>>>
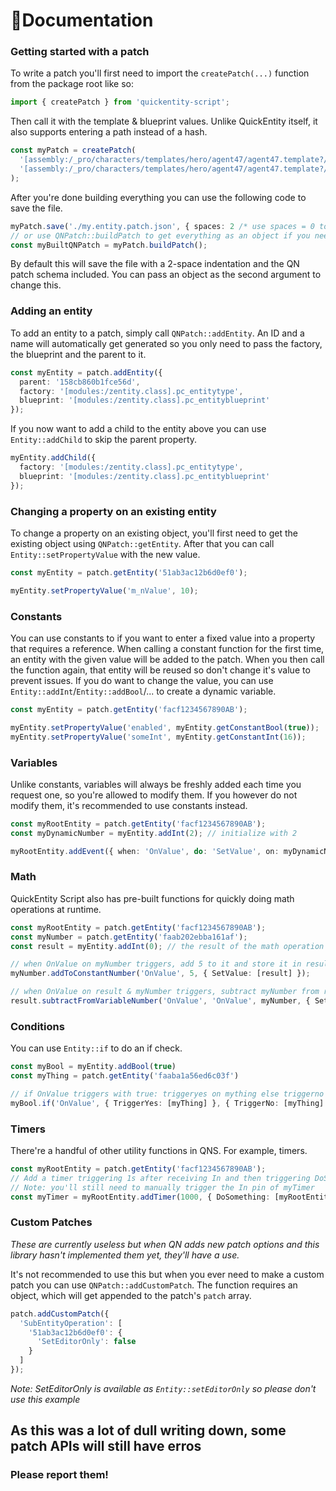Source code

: # 📝Documentation

### Getting started with a patch
To write a patch you'll first need to import the ```createPatch(...)``` function from the package root like so:
```ts
import { createPatch } from 'quickentity-script';
```
Then call it with the template & blueprint values. Unlike QuickEntity itself, it also supports entering a path instead of a hash.
```ts
const myPatch = createPatch(
  '[assembly:/_pro/characters/templates/hero/agent47/agent47.template?/agent47_default.entitytemplate].pc_entitytype',
  '[assembly:/_pro/characters/templates/hero/agent47/agent47.template?/agent47_default.entitytemplate].pc_entityblueprint'
);
```
After you're done building everything you can use the following code to save the file.
```ts
myPatch.save('./my.entity.patch.json', { spaces: 2 /* use spaces = 0 to not format at all */ });
// or use QNPatch::buildPatch to get everything as an object if you need to do more with it
const myBuiltQNPatch = myPatch.buildPatch();
```
By default this will save the file with a 2-space indentation and the QN patch schema included. You can pass an object as the second argument to change this.

### Adding an entity
To add an entity to a patch, simply call `QNPatch::addEntity`. An ID and a name will automatically get generated so you only need to pass the factory, the blueprint and the parent to it.
```ts
const myEntity = patch.addEntity({
  parent: '158cb860b1fce56d',
  factory: '[modules:/zentity.class].pc_entitytype',
  blueprint: '[modules:/zentity.class].pc_entityblueprint'
});
```
If you now want to add a child to the entity above you can use ```Entity::addChild``` to skip the parent property.
```ts
myEntity.addChild({
  factory: '[modules:/zentity.class].pc_entitytype',
  blueprint: '[modules:/zentity.class].pc_entityblueprint'
});
```

### Changing a property on an existing entity
To change a property on an existing object, you'll first need to get the existing object using ```QNPatch::getEntity```. After that you can call ```Entity::setPropertyValue``` with the new value.
```ts
const myEntity = patch.getEntity('51ab3ac12b6d0ef0');

myEntity.setPropertyValue('m_nValue', 10);
```

### Constants
You can use constants to if you want to enter a fixed value into a property that requires a reference. When calling a constant function for the first time, an entity with the given value will be added to the patch. When you then call the function again, that entity will be reused so don't change it's value to prevent issues. If you do want to change the value, you can use ```Entity::addInt```/```Entity::addBool```/... to create a dynamic variable.
```ts
const myEntity = patch.getEntity('facf1234567890AB');

myEntity.setPropertyValue('enabled', myEntity.getConstantBool(true));
myEntity.setPropertyValue('someInt', myEntity.getConstantInt(16));
```

### Variables
Unlike constants, variables will always be freshly added each time you request one, so you're allowed to modify them. If you however do not modify them, it's recommended to use constants instead.
```ts
const myRootEntity = patch.getEntity('facf1234567890AB');
const myDynamicNumber = myEntity.addInt(2); // initialize with 2

myRootEntity.addEvent({ when: 'OnValue', do: 'SetValue', on: myDynamicNumber });
```

### Math
QuickEntity Script also has pre-built functions for quickly doing math operations at runtime.
```ts
const myRootEntity = patch.getEntity('facf1234567890AB');
const myNumber = patch.getEntity('faab202ebba161af');
const result = myEntity.addInt(0); // the result of the math operation will be stored here

// when OnValue on myNumber triggers, add 5 to it and store it in result
myNumber.addToConstantNumber('OnValue', 5, { SetValue: [result] });

// when OnValue on result & myNumber triggers, subtract myNumber from result and store it in result
result.subtractFromVariableNumber('OnValue', 'OnValue', myNumber, { SetValue: [result] });
```

### Conditions
You can use ```Entity::if``` to do an if check.
```ts
const myBool = myEntity.addBool(true)
const myThing = patch.getEntity('faaba1a56ed6c03f')

// if OnValue triggers with true: triggeryes on mything else triggerno on mything
myBool.if('OnValue', { TriggerYes: [myThing] }, { TriggerNo: [myThing] })
```

### Timers
There're a handful of other utility functions in QNS. For example, timers.
```ts
const myRootEntity = patch.getEntity('facf1234567890AB');
// Add a timer triggering 1s after receiving In and then triggering DoSomething on myRootEntity
// Note: you'll still need to manually trigger the In pin of myTimer
const myTimer = myRootEntity.addTimer(1000, { DoSomething: [myRootEntity] });
```

### Custom Patches
*These are currently useless but when QN adds new patch options and this library hasn't implemented them yet, they'll have a use.*

It's not recommended to use this but when you ever need to make a custom patch you can use ```QNPatch::addCustomPatch```. The function requires an object, which will get appended to the patch's ```patch``` array.
```ts
patch.addCustomPatch({
  'SubEntityOperation': [
    '51ab3ac12b6d0ef0': {
      'SetEditorOnly': false
    }
  ]
});
```
*Note: SetEditorOnly is available as ```Entity::setEditorOnly``` so please don't use this example*

## As this was a lot of dull writing down, some patch APIs will still have erros
### Please report them!
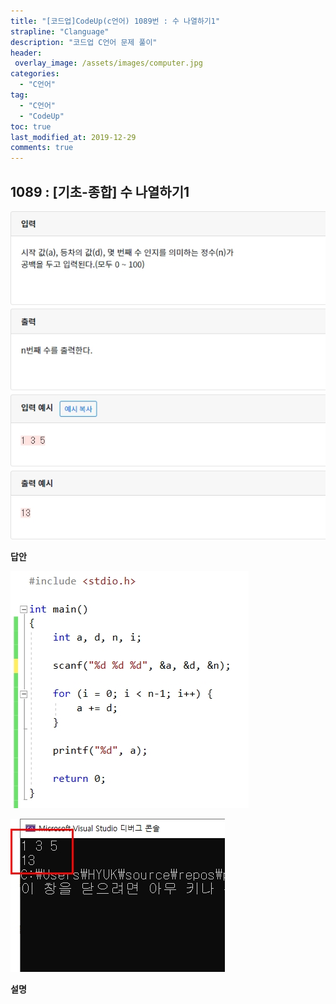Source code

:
 ```yaml
---
title: "[코드업]CodeUp(c언어) 1089번 : 수 나열하기1"
strapline: "Clanguage"
description: "코드업 C언어 문제 풀이"
header:
 overlay_image: /assets/images/computer.jpg
categories:
  - "C언어"
tag:
  - "C언어"
  - "CodeUp"
toc: true
last_modified_at: 2019-12-29
comments: true
---
```


## 1089 : [기초-종합] 수 나열하기1

![c1089](/assets/images/c1089.jpg)

**답안**<br>

![c1089](/assets/images/c1089-2.jpg)

![c1089](/assets/images/c1089-1.jpg)

**설명**

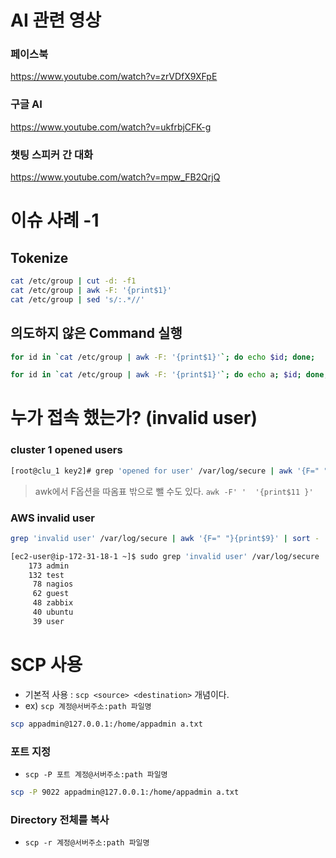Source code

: # AI 관련 영상 

### 페이스북
https://www.youtube.com/watch?v=zrVDfX9XFpE

### 구글 AI
https://www.youtube.com/watch?v=ukfrbjCFK-g 


### 챗팅 스피커 간 대화
https://www.youtube.com/watch?v=mpw_FB2QrjQ



# 이슈 사례 -1
## Tokenize

```bash
cat /etc/group | cut -d: -f1
cat /etc/group | awk -F: '{print$1}'
cat /etc/group | sed 's/:.*//'
```

## 의도하지 않은 Command 실행 
```bash
for id in `cat /etc/group | awk -F: '{print$1}'`; do echo $id; done;
```

```bash
for id in `cat /etc/group | awk -F: '{print$1}'`; do echo a; $id; done;
```

# 누가 접속 했는가? (invalid user)

### cluster 1 opened users
```bash
[root@clu_1 key2]# grep 'opened for user' /var/log/secure | awk '{F=" "}{print $11}'
```
> awk에서 F옵션을 따옴표 밖으로 뺄 수도 있다. `awk -F' '  '{print$11 }'`


### AWS invalid user
```bash
grep 'invalid user' /var/log/secure | awk '{F=" "}{print$9}' | sort - | uniq -c | sort -nr
```

```bash
[ec2-user@ip-172-31-18-1 ~]$ sudo grep 'invalid user' /var/log/secure | awk '{F=" "}{print$9}' | sort - | uniq -c | sort -nr
    173 admin
    132 test
     78 nagios
     62 guest
     48 zabbix
     40 ubuntu
     39 user
```

# SCP 사용

- 기본적 사용 :  `scp <source> <destination>`  개념이다.
- ex) `scp 계정@서버주소:path 파일명`

```bash
scp appadmin@127.0.0.1:/home/appadmin a.txt
```
### 포트 지정 ###
- `scp -P 포트 계정@서버주소:path 파일명`
```bash
scp -P 9022 appadmin@127.0.0.1:/home/appadmin a.txt
```
### Directory 전체를 복사
- `scp -r 계정@서버주소:path 파일명`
<<<
# WORK INSTRUCTIONS
When a line in the data contains "group", return it as written.

# SOLUTION FOR THIS EXERCISE
cat /etc/group | cut -d: -f1
cat /etc/group | awk -F: '{print$1}'
cat /etc/group | sed 's/:.*//'
for id in `cat /etc/group | awk -F: '{print$1}'`; do echo $id; done;
for id in `cat /etc/group | awk -F: '{print$1}'`; do echo a; $id; done;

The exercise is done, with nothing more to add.